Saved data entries
◇ ◇ ◇ ◇ ◇ ◇ ◇

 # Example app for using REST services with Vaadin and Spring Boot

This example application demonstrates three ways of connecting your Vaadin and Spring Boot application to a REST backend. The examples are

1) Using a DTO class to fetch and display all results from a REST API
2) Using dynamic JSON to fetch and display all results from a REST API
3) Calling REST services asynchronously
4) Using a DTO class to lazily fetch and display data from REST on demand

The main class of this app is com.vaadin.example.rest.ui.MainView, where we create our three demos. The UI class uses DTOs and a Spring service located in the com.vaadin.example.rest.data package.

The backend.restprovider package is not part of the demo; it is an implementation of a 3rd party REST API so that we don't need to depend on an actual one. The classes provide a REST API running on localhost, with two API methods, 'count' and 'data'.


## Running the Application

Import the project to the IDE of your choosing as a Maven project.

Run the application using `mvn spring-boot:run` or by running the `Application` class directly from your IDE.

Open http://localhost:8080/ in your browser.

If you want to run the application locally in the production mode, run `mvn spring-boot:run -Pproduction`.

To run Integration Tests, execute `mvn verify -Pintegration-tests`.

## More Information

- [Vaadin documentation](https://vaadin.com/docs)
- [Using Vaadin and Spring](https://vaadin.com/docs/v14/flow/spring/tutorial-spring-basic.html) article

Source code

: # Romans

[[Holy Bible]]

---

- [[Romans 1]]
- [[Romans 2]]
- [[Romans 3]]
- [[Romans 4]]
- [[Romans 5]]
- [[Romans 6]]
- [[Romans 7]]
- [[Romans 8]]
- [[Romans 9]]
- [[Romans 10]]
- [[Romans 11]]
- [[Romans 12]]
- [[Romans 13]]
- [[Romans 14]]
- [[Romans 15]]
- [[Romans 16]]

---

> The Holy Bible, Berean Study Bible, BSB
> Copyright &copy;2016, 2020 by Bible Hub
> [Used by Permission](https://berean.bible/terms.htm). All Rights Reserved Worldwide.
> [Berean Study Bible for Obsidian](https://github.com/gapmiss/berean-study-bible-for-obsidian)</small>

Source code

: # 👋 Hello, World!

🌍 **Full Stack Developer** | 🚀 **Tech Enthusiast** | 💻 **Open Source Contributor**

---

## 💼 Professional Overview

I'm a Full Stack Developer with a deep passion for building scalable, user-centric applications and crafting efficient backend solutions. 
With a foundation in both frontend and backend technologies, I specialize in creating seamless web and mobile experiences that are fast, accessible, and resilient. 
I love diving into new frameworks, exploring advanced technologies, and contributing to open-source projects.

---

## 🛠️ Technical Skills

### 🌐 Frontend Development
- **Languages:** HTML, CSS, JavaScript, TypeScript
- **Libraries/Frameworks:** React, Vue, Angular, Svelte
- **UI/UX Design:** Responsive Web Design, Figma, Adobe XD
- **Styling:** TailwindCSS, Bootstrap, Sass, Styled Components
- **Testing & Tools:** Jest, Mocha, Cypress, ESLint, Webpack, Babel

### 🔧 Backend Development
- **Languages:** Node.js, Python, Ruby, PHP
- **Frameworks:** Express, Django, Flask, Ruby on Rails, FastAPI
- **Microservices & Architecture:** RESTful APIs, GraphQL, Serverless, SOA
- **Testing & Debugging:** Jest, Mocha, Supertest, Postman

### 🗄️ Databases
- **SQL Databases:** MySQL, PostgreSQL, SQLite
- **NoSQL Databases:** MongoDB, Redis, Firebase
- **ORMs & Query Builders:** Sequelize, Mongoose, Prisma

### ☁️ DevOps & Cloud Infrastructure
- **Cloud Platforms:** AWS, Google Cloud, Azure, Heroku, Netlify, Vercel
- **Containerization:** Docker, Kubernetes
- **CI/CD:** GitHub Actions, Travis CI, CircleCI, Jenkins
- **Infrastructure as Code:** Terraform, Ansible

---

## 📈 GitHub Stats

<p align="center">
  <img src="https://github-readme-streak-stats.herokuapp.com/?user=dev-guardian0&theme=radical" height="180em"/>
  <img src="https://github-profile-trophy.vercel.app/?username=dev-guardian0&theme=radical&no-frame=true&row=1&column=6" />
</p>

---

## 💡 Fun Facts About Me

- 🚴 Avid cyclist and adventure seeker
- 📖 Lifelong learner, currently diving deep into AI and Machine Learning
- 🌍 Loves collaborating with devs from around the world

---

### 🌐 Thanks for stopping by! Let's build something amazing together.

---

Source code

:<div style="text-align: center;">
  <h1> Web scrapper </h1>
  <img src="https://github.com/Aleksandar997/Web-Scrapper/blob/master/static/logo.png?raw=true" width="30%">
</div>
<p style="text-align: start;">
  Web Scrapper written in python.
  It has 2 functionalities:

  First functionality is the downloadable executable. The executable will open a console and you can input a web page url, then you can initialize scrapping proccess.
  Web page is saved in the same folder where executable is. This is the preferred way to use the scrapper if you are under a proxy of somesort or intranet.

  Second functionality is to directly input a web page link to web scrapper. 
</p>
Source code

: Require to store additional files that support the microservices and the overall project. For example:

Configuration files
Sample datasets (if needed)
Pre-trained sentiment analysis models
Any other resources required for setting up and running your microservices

◇ ◇ ◇ ◇ ◇ ◇ ◇

→ EXERCISE DESCRIPTION:
Repeat each record above precisely as written.

→ OUTPUT:
 # Example app for using REST services with Vaadin and Spring Boot

This example application demonstrates three ways of connecting your Vaadin and Spring Boot application to a REST backend. The examples are

1) Using a DTO class to fetch and display all results from a REST API
2) Using dynamic JSON to fetch and display all results from a REST API
3) Calling REST services asynchronously
4) Using a DTO class to lazily fetch and display data from REST on demand

The main class of this app is com.vaadin.example.rest.ui.MainView, where we create our three demos. The UI class uses DTOs and a Spring service located in the com.vaadin.example.rest.data package.

The backend.restprovider package is not part of the demo; it is an implementation of a 3rd party REST API so that we don't need to depend on an actual one. The classes provide a REST API running on localhost, with two API methods, 'count' and 'data'.


## Running the Application

Import the project to the IDE of your choosing as a Maven project.

Run the application using `mvn spring-boot:run` or by running the `Application` class directly from your IDE.

Open http://localhost:8080/ in your browser.

If you want to run the application locally in the production mode, run `mvn spring-boot:run -Pproduction`.

To run Integration Tests, execute `mvn verify -Pintegration-tests`.

## More Information

- [Vaadin documentation](https://vaadin.com/docs)
- [Using Vaadin and Spring](https://vaadin.com/docs/v14/flow/spring/tutorial-spring-basic.html) article

Source code

: # Romans

[[Holy Bible]]

---

- [[Romans 1]]
- [[Romans 2]]
- [[Romans 3]]
- [[Romans 4]]
- [[Romans 5]]
- [[Romans 6]]
- [[Romans 7]]
- [[Romans 8]]
- [[Romans 9]]
- [[Romans 10]]
- [[Romans 11]]
- [[Romans 12]]
- [[Romans 13]]
- [[Romans 14]]
- [[Romans 15]]
- [[Romans 16]]

---

> The Holy Bible, Berean Study Bible, BSB
> Copyright &copy;2016, 2020 by Bible Hub
> [Used by Permission](https://berean.bible/terms.htm). All Rights Reserved Worldwide.
> [Berean Study Bible for Obsidian](https://github.com/gapmiss/berean-study-bible-for-obsidian)</small>

Source code

: # 👋 Hello, World!

🌍 **Full Stack Developer** | 🚀 **Tech Enthusiast** | 💻 **Open Source Contributor**

---

## 💼 Professional Overview

I'm a Full Stack Developer with a deep passion for building scalable, user-centric applications and crafting efficient backend solutions. 
With a foundation in both frontend and backend technologies, I specialize in creating seamless web and mobile experiences that are fast, accessible, and resilient. 
I love diving into new frameworks, exploring advanced technologies, and contributing to open-source projects.

---

## 🛠️ Technical Skills

### 🌐 Frontend Development
- **Languages:** HTML, CSS, JavaScript, TypeScript
- **Libraries/Frameworks:** React, Vue, Angular, Svelte
- **UI/UX Design:** Responsive Web Design, Figma, Adobe XD
- **Styling:** TailwindCSS, Bootstrap, Sass, Styled Components
- **Testing & Tools:** Jest, Mocha, Cypress, ESLint, Webpack, Babel

### 🔧 Backend Development
- **Languages:** Node.js, Python, Ruby, PHP
- **Frameworks:** Express, Django, Flask, Ruby on Rails, FastAPI
- **Microservices & Architecture:** RESTful APIs, GraphQL, Serverless, SOA
- **Testing & Debugging:** Jest, Mocha, Supertest, Postman

### 🗄️ Databases
- **SQL Databases:** MySQL, PostgreSQL, SQLite
- **NoSQL Databases:** MongoDB, Redis, Firebase
- **ORMs & Query Builders:** Sequelize, Mongoose, Prisma

### ☁️ DevOps & Cloud Infrastructure
- **Cloud Platforms:** AWS, Google Cloud, Azure, Heroku, Netlify, Vercel
- **Containerization:** Docker, Kubernetes
- **CI/CD:** GitHub Actions, Travis CI, CircleCI, Jenkins
- **Infrastructure as Code:** Terraform, Ansible

---

## 📈 GitHub Stats

<p align="center">
  <img src="https://github-readme-streak-stats.herokuapp.com/?user=dev-guardian0&theme=radical" height="180em"/>
  <img src="https://github-profile-trophy.vercel.app/?username=dev-guardian0&theme=radical&no-frame=true&row=1&column=6" />
</p>

---

## 💡 Fun Facts About Me

- 🚴 Avid cyclist and adventure seeker
- 📖 Lifelong learner, currently diving deep into AI and Machine Learning
- 🌍 Loves collaborating with devs from around the world

---

### 🌐 Thanks for stopping by! Let's build something amazing together.

---

Source code

:<div style="text-align: center;">
  <h1> Web scrapper </h1>
  <img src="https://github.com/Aleksandar997/Web-Scrapper/blob/master/static/logo.png?raw=true" width="30%">
</div>
<p style="text-align: start;">
  Web Scrapper written in python.
  It has 2 functionalities:

  First functionality is the downloadable executable. The executable will open a console and you can input a web page url, then you can initialize scrapping proccess.
  Web page is saved in the same folder where executable is. This is the preferred way to use the scrapper if you are under a proxy of somesort or intranet.

  Second functionality is to directly input a web page link to web scrapper. 
</p>
Source code

: Require to store additional files that support the microservices and the overall project. For example:

Configuration files
Sample datasets (if needed)
Pre-trained sentiment analysis models
Any other resources required for setting up and running your microservices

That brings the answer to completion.